Return, from the data that follows, each line that holds the word "Removal".

===== DATA UNDER STUDY =====

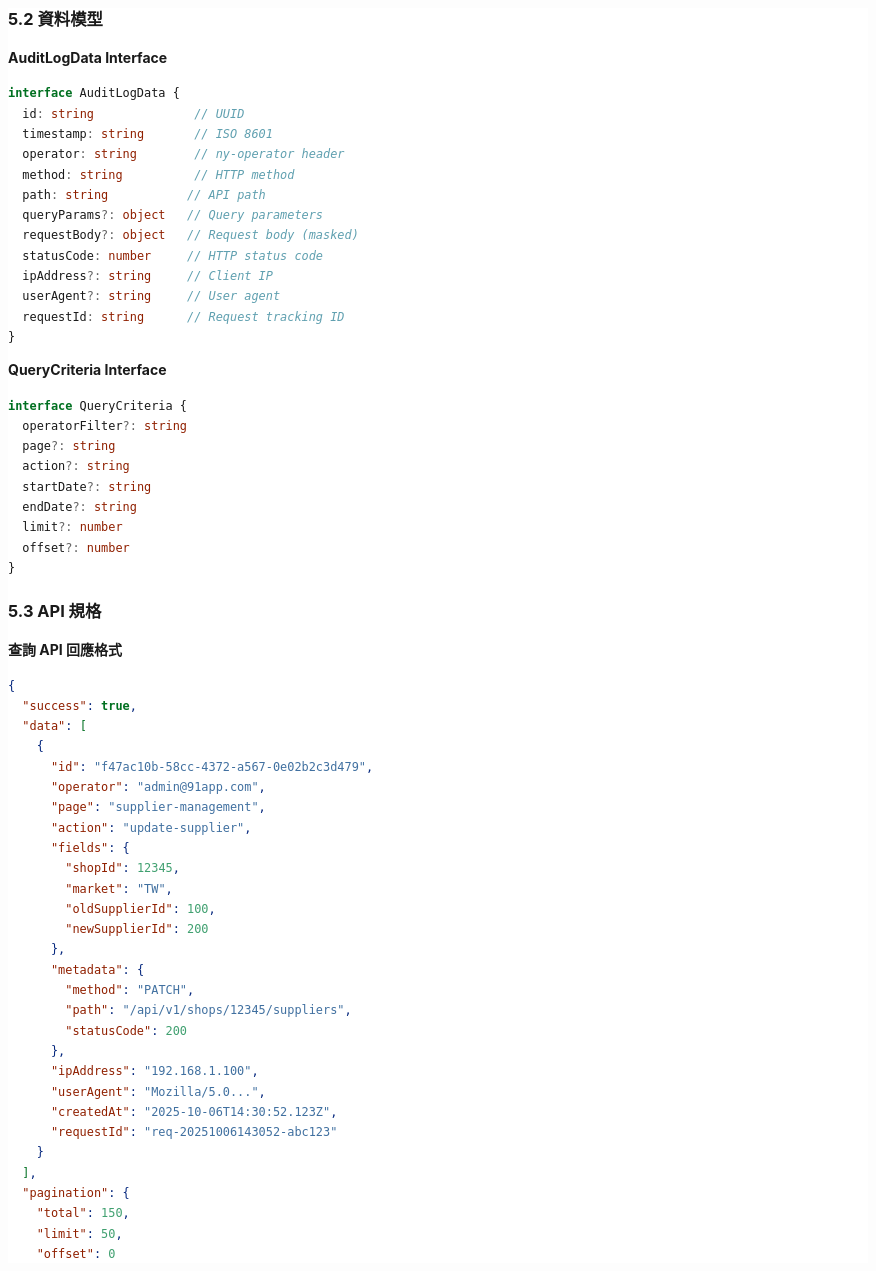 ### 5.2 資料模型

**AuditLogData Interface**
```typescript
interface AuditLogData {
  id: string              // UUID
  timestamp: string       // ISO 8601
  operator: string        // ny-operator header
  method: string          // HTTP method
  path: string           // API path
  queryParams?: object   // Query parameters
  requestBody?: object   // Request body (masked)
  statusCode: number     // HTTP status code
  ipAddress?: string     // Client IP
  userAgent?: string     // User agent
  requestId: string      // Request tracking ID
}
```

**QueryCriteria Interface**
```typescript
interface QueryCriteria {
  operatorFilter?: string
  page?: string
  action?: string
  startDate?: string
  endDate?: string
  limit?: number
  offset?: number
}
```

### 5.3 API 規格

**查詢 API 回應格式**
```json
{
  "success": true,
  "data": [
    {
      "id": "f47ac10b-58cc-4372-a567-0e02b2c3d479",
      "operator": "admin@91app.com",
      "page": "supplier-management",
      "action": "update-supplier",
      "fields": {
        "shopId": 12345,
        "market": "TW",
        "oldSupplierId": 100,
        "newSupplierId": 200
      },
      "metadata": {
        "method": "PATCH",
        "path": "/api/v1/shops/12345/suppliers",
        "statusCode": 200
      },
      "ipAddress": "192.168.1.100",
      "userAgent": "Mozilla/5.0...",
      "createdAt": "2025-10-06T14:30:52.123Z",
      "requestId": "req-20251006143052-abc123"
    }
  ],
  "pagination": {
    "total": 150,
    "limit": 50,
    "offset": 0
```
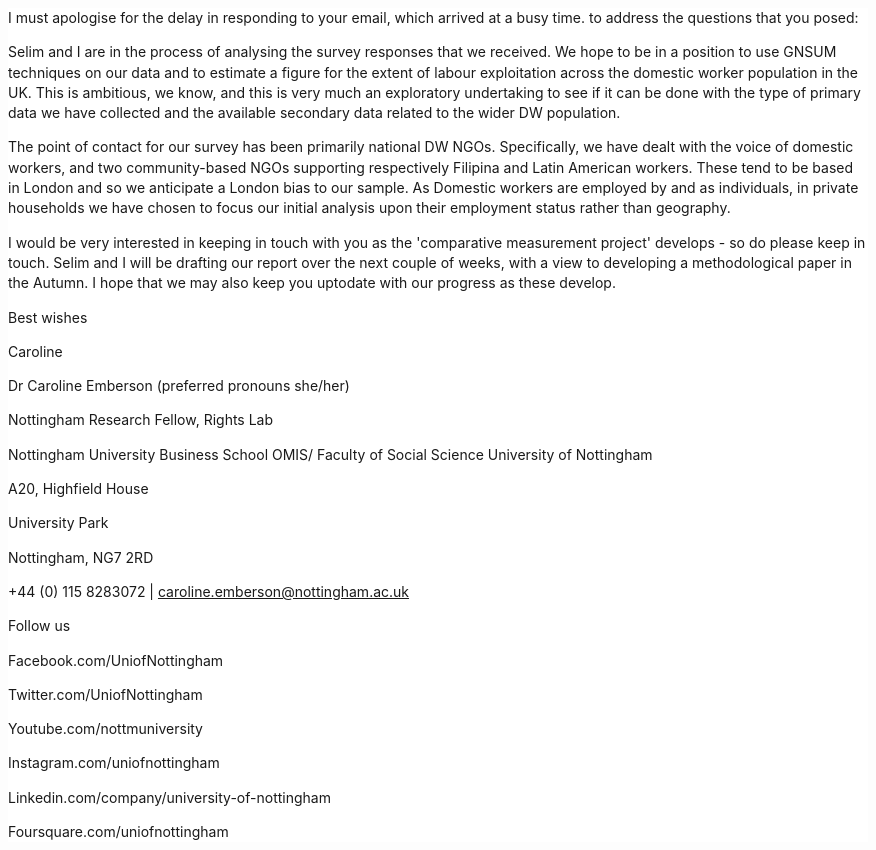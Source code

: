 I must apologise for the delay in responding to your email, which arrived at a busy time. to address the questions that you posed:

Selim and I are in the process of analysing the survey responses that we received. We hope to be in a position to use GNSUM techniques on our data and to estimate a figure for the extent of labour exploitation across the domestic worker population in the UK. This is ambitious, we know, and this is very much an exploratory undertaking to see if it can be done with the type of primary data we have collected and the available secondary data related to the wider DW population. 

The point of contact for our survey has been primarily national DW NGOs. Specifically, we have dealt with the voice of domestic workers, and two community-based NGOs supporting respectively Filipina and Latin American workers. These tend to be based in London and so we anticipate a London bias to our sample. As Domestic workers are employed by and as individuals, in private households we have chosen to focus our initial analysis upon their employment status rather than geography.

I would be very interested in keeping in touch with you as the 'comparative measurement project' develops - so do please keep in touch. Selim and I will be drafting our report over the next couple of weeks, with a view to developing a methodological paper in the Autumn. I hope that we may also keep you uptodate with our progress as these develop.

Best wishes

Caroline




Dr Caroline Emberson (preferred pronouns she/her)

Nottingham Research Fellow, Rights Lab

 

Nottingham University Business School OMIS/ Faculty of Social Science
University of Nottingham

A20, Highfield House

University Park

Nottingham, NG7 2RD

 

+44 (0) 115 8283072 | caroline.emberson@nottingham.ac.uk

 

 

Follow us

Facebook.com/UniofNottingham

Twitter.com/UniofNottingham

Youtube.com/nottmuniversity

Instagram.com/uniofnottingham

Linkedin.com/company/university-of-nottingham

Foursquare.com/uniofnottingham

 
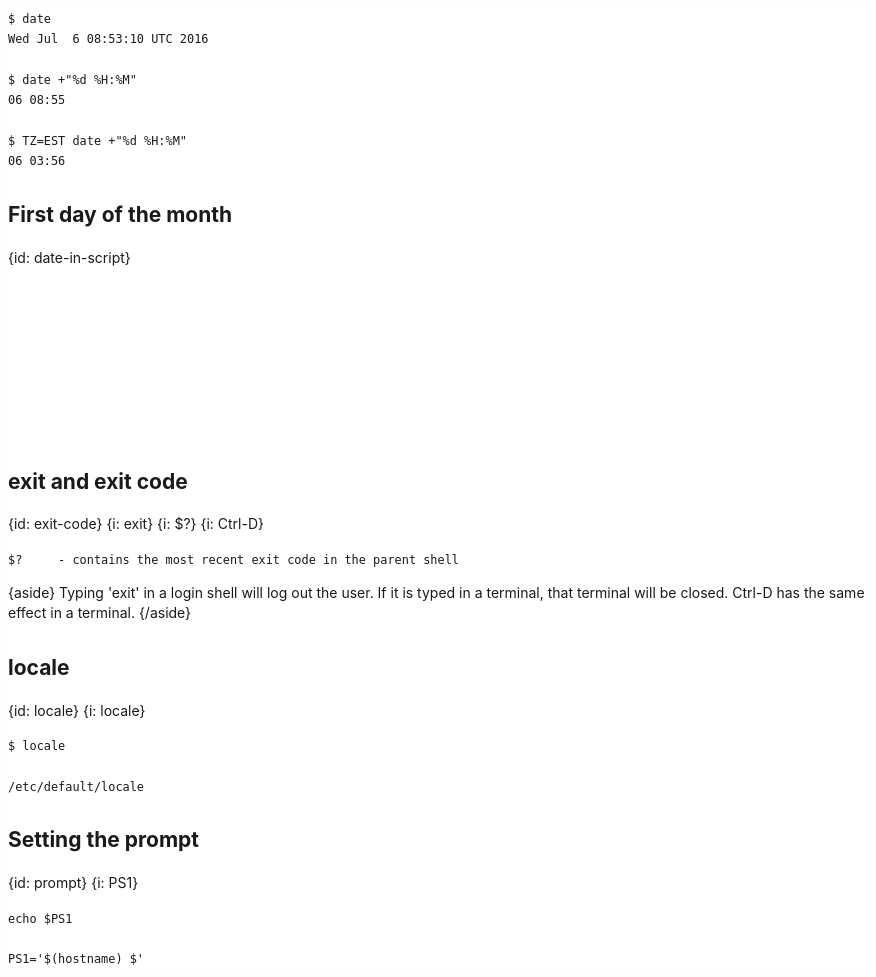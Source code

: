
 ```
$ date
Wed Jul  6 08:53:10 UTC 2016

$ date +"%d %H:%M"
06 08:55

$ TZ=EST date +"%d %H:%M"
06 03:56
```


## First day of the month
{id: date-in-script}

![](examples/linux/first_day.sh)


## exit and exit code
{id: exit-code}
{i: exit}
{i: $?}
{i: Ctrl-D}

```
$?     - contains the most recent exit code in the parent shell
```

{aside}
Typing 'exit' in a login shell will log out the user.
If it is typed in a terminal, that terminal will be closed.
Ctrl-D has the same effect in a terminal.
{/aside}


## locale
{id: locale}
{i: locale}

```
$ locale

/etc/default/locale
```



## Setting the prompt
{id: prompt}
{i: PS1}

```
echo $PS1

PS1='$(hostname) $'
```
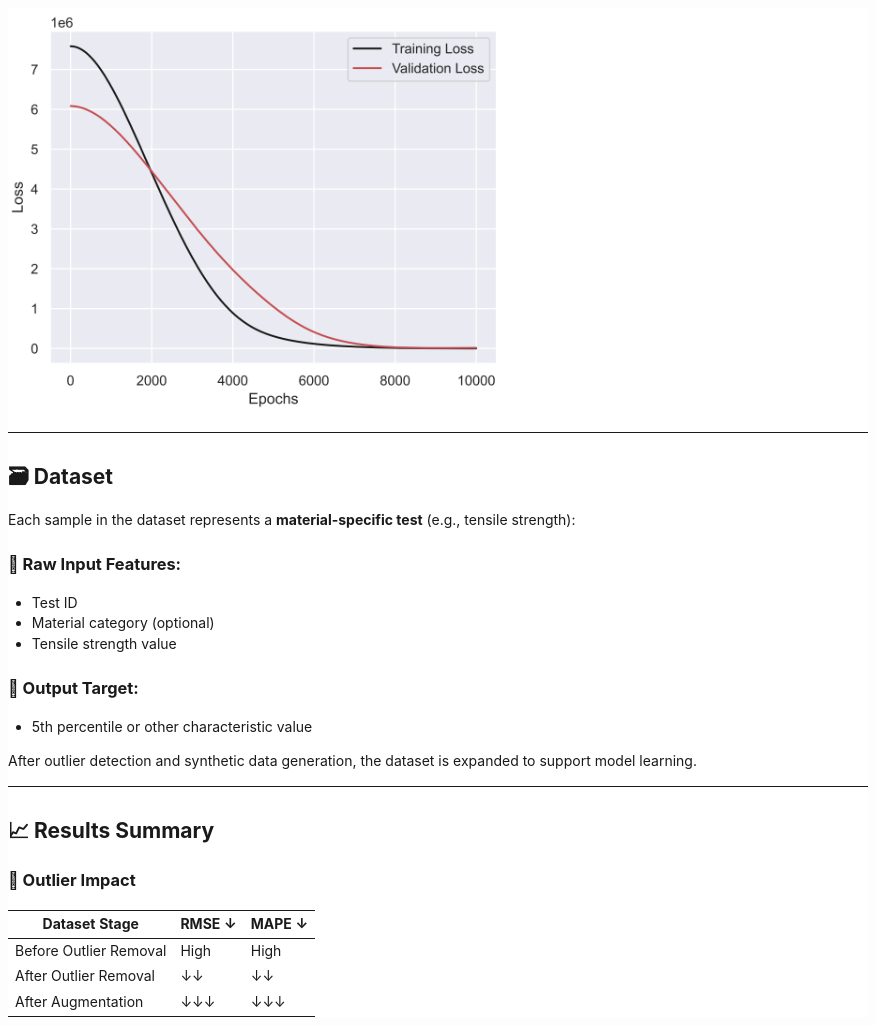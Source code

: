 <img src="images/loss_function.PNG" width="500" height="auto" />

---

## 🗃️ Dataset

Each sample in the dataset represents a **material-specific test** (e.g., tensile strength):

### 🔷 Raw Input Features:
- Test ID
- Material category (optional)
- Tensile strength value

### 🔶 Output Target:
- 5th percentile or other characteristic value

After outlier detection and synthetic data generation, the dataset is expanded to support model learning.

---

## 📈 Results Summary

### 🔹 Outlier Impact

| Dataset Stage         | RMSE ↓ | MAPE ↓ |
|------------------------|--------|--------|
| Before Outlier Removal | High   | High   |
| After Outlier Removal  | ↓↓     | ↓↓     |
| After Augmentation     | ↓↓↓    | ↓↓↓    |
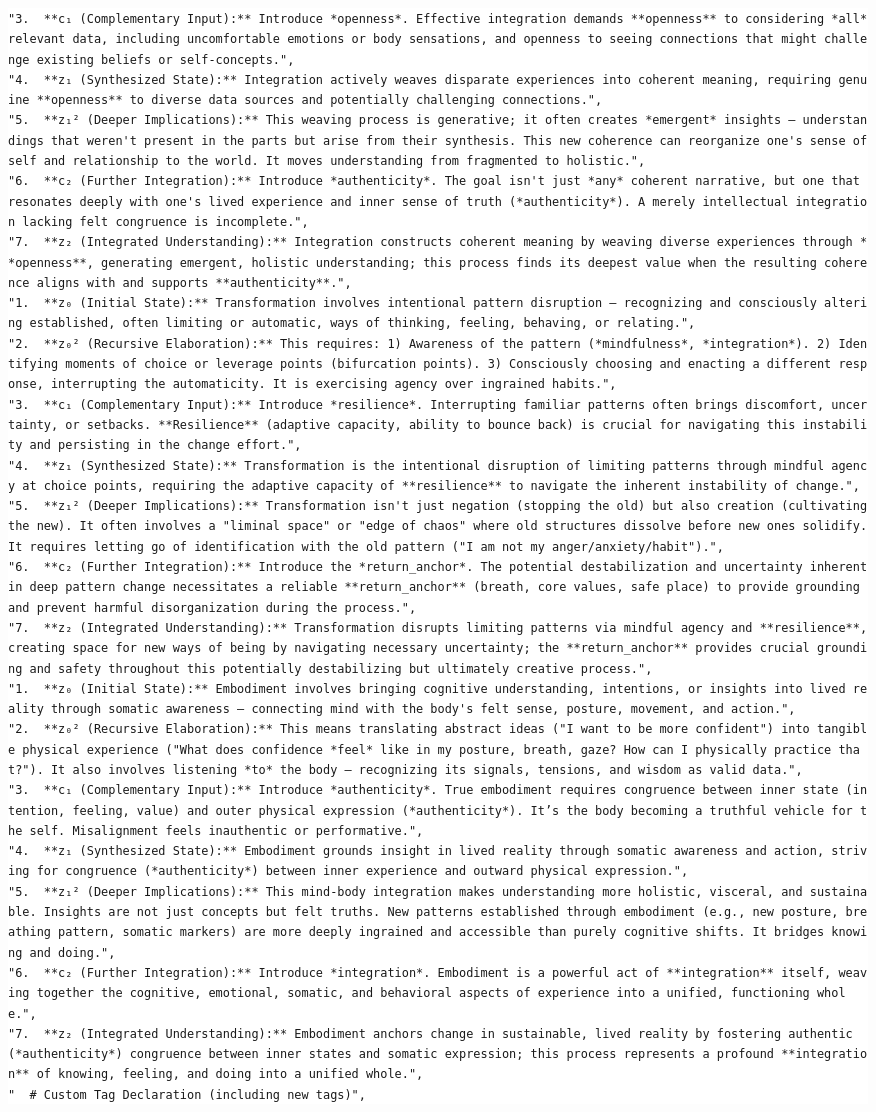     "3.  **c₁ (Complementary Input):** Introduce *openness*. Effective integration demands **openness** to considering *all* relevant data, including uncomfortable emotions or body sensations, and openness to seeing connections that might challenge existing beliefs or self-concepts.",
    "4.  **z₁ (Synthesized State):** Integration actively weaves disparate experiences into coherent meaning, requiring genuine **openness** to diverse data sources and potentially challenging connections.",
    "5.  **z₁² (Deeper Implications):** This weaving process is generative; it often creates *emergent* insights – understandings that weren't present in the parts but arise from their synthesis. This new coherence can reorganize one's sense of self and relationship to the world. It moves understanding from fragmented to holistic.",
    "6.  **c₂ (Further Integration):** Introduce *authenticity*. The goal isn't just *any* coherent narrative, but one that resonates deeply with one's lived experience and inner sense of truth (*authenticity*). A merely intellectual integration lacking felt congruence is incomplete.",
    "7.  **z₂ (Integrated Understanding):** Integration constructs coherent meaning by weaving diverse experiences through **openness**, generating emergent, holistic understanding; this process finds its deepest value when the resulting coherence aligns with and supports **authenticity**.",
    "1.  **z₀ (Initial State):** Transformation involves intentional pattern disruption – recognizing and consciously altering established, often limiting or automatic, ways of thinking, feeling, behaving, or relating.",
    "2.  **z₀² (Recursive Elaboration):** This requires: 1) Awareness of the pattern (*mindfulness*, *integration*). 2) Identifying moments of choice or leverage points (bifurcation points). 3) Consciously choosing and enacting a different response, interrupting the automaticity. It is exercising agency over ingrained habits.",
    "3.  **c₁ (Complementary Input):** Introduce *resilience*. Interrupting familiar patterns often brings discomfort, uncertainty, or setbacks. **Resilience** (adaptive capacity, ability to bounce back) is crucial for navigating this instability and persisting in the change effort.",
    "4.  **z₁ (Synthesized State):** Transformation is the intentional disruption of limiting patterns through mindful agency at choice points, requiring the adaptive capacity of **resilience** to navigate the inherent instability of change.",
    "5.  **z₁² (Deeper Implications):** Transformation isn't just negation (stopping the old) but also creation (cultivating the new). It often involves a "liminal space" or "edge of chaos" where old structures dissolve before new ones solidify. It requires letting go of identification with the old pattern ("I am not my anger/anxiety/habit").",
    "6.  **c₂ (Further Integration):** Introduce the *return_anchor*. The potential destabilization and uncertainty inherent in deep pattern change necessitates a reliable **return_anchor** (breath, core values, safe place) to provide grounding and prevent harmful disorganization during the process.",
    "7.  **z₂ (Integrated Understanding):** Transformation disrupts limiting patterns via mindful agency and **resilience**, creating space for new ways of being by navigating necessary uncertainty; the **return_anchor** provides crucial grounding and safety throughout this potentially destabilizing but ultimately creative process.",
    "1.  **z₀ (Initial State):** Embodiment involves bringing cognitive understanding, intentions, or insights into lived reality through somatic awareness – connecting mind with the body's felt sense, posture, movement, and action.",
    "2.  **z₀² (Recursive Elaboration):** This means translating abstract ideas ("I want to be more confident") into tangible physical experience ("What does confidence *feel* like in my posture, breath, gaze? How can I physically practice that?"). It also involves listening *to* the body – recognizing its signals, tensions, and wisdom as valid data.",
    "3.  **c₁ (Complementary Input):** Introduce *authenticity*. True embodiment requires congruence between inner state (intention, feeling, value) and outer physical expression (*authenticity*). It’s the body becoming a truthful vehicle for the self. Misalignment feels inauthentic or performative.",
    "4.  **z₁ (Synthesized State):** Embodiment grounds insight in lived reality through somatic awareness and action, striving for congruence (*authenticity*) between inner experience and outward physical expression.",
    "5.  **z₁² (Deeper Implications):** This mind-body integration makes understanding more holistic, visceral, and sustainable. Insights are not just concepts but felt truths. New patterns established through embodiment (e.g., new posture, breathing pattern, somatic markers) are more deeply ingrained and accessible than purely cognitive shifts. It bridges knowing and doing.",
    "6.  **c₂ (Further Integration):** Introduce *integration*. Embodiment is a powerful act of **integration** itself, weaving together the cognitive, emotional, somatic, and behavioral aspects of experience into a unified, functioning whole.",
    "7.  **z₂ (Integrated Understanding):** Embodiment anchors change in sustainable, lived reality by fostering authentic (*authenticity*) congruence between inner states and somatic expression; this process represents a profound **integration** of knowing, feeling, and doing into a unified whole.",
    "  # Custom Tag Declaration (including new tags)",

=====

• **REPLY TO THE TASK**:
| Before Outlier Removal | High   | High   |
| After Outlier Removal  | ↓↓     | ↓↓     |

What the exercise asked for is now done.